■ WHAT TO WORK ON ■
Pictures are to be dropped from the copy. Retype the listing exactly.

■ STORED DATA ■
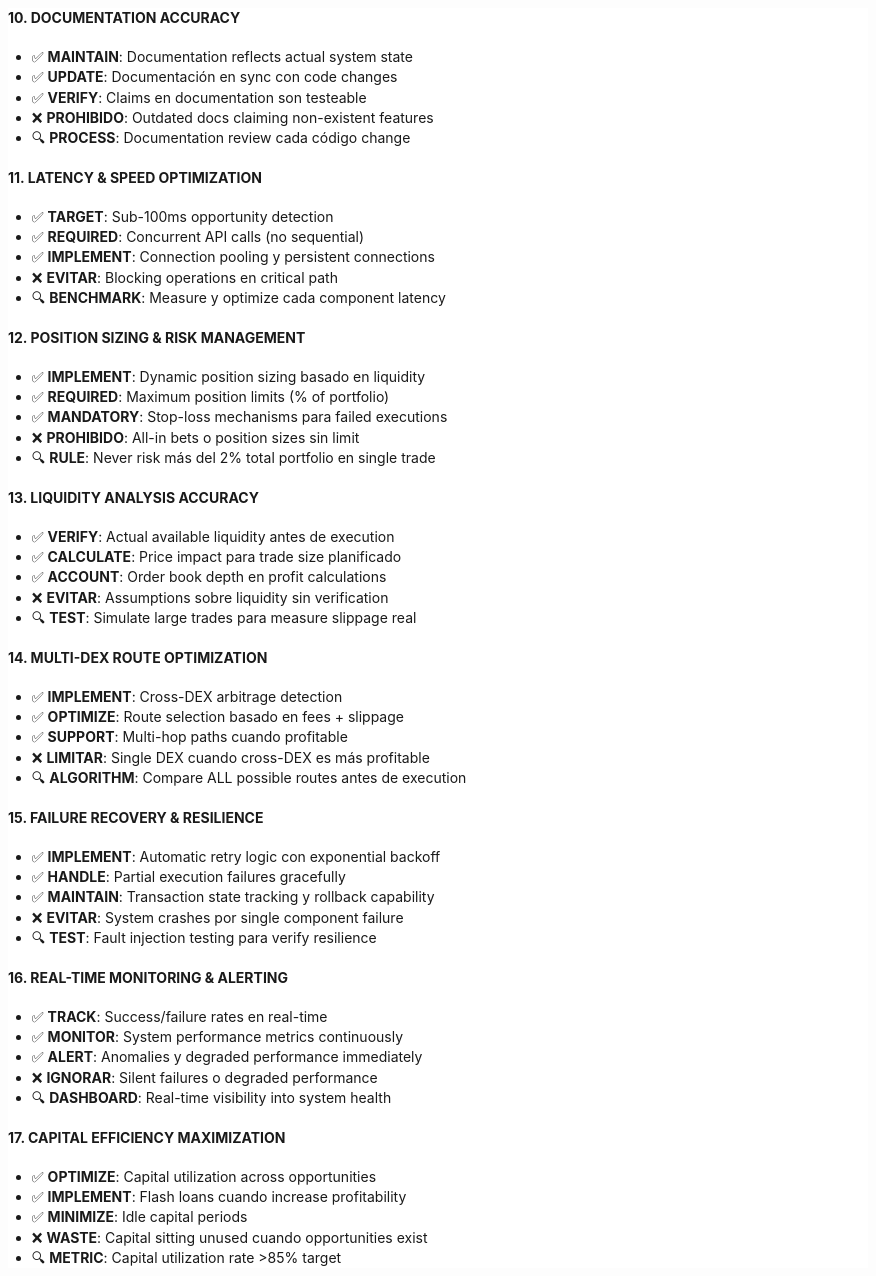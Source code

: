 #### **10. DOCUMENTATION ACCURACY**
- ✅ **MAINTAIN**: Documentation reflects actual system state
- ✅ **UPDATE**: Documentación en sync con code changes
- ✅ **VERIFY**: Claims en documentation son testeable
- ❌ **PROHIBIDO**: Outdated docs claiming non-existent features
- 🔍 **PROCESS**: Documentation review cada código change

#### **11. LATENCY & SPEED OPTIMIZATION**
- ✅ **TARGET**: Sub-100ms opportunity detection
- ✅ **REQUIRED**: Concurrent API calls (no sequential)
- ✅ **IMPLEMENT**: Connection pooling y persistent connections
- ❌ **EVITAR**: Blocking operations en critical path
- 🔍 **BENCHMARK**: Measure y optimize cada component latency

#### **12. POSITION SIZING & RISK MANAGEMENT**
- ✅ **IMPLEMENT**: Dynamic position sizing basado en liquidity
- ✅ **REQUIRED**: Maximum position limits (% of portfolio)
- ✅ **MANDATORY**: Stop-loss mechanisms para failed executions
- ❌ **PROHIBIDO**: All-in bets o position sizes sin limit
- 🔍 **RULE**: Never risk más del 2% total portfolio en single trade

#### **13. LIQUIDITY ANALYSIS ACCURACY**
- ✅ **VERIFY**: Actual available liquidity antes de execution
- ✅ **CALCULATE**: Price impact para trade size planificado
- ✅ **ACCOUNT**: Order book depth en profit calculations
- ❌ **EVITAR**: Assumptions sobre liquidity sin verification
- 🔍 **TEST**: Simulate large trades para measure slippage real

#### **14. MULTI-DEX ROUTE OPTIMIZATION**
- ✅ **IMPLEMENT**: Cross-DEX arbitrage detection
- ✅ **OPTIMIZE**: Route selection basado en fees + slippage
- ✅ **SUPPORT**: Multi-hop paths cuando profitable
- ❌ **LIMITAR**: Single DEX cuando cross-DEX es más profitable
- 🔍 **ALGORITHM**: Compare ALL possible routes antes de execution

#### **15. FAILURE RECOVERY & RESILIENCE**
- ✅ **IMPLEMENT**: Automatic retry logic con exponential backoff
- ✅ **HANDLE**: Partial execution failures gracefully
- ✅ **MAINTAIN**: Transaction state tracking y rollback capability
- ❌ **EVITAR**: System crashes por single component failure
- 🔍 **TEST**: Fault injection testing para verify resilience

#### **16. REAL-TIME MONITORING & ALERTING**
- ✅ **TRACK**: Success/failure rates en real-time
- ✅ **MONITOR**: System performance metrics continuously
- ✅ **ALERT**: Anomalies y degraded performance immediately
- ❌ **IGNORAR**: Silent failures o degraded performance
- 🔍 **DASHBOARD**: Real-time visibility into system health

#### **17. CAPITAL EFFICIENCY MAXIMIZATION**
- ✅ **OPTIMIZE**: Capital utilization across opportunities
- ✅ **IMPLEMENT**: Flash loans cuando increase profitability
- ✅ **MINIMIZE**: Idle capital periods
- ❌ **WASTE**: Capital sitting unused cuando opportunities exist
- 🔍 **METRIC**: Capital utilization rate >85% target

■ RESPONSE ■
Source code

: #### **10. DOCUMENTATION ACCURACY**
- ✅ **MAINTAIN**: Documentation reflects actual system state
- ✅ **UPDATE**: Documentación en sync con code changes
- ✅ **VERIFY**: Claims en documentation son testeable
- ❌ **PROHIBIDO**: Outdated docs claiming non-existent features
- 🔍 **PROCESS**: Documentation review cada código change

#### **11. LATENCY & SPEED OPTIMIZATION**
- ✅ **TARGET**: Sub-100ms opportunity detection
- ✅ **REQUIRED**: Concurrent API calls (no sequential)
- ✅ **IMPLEMENT**: Connection pooling y persistent connections
- ❌ **EVITAR**: Blocking operations en critical path
- 🔍 **BENCHMARK**: Measure y optimize cada component latency

#### **12. POSITION SIZING & RISK MANAGEMENT**
- ✅ **IMPLEMENT**: Dynamic position sizing basado en liquidity
- ✅ **REQUIRED**: Maximum position limits (% of portfolio)
- ✅ **MANDATORY**: Stop-loss mechanisms para failed executions
- ❌ **PROHIBIDO**: All-in bets o position sizes sin limit
- 🔍 **RULE**: Never risk más del 2% total portfolio en single trade

#### **13. LIQUIDITY ANALYSIS ACCURACY**
- ✅ **VERIFY**: Actual available liquidity antes de execution
- ✅ **CALCULATE**: Price impact para trade size planificado
- ✅ **ACCOUNT**: Order book depth en profit calculations
- ❌ **EVITAR**: Assumptions sobre liquidity sin verification
- 🔍 **TEST**: Simulate large trades para measure slippage real

#### **14. MULTI-DEX ROUTE OPTIMIZATION**
- ✅ **IMPLEMENT**: Cross-DEX arbitrage detection
- ✅ **OPTIMIZE**: Route selection basado en fees + slippage
- ✅ **SUPPORT**: Multi-hop paths cuando profitable
- ❌ **LIMITAR**: Single DEX cuando cross-DEX es más profitable
- 🔍 **ALGORITHM**: Compare ALL possible routes antes de execution

#### **15. FAILURE RECOVERY & RESILIENCE**
- ✅ **IMPLEMENT**: Automatic retry logic con exponential backoff
- ✅ **HANDLE**: Partial execution failures gracefully
- ✅ **MAINTAIN**: Transaction state tracking y rollback capability
- ❌ **EVITAR**: System crashes por single component failure
- 🔍 **TEST**: Fault injection testing para verify resilience

#### **16. REAL-TIME MONITORING & ALERTING**
- ✅ **TRACK**: Success/failure rates en real-time
- ✅ **MONITOR**: System performance metrics continuously
- ✅ **ALERT**: Anomalies y degraded performance immediately
- ❌ **IGNORAR**: Silent failures o degraded performance
- 🔍 **DASHBOARD**: Real-time visibility into system health

#### **17. CAPITAL EFFICIENCY MAXIMIZATION**
- ✅ **OPTIMIZE**: Capital utilization across opportunities
- ✅ **IMPLEMENT**: Flash loans cuando increase profitability
- ✅ **MINIMIZE**: Idle capital periods
- ❌ **WASTE**: Capital sitting unused cuando opportunities exist
- 🔍 **METRIC**: Capital utilization rate >85% target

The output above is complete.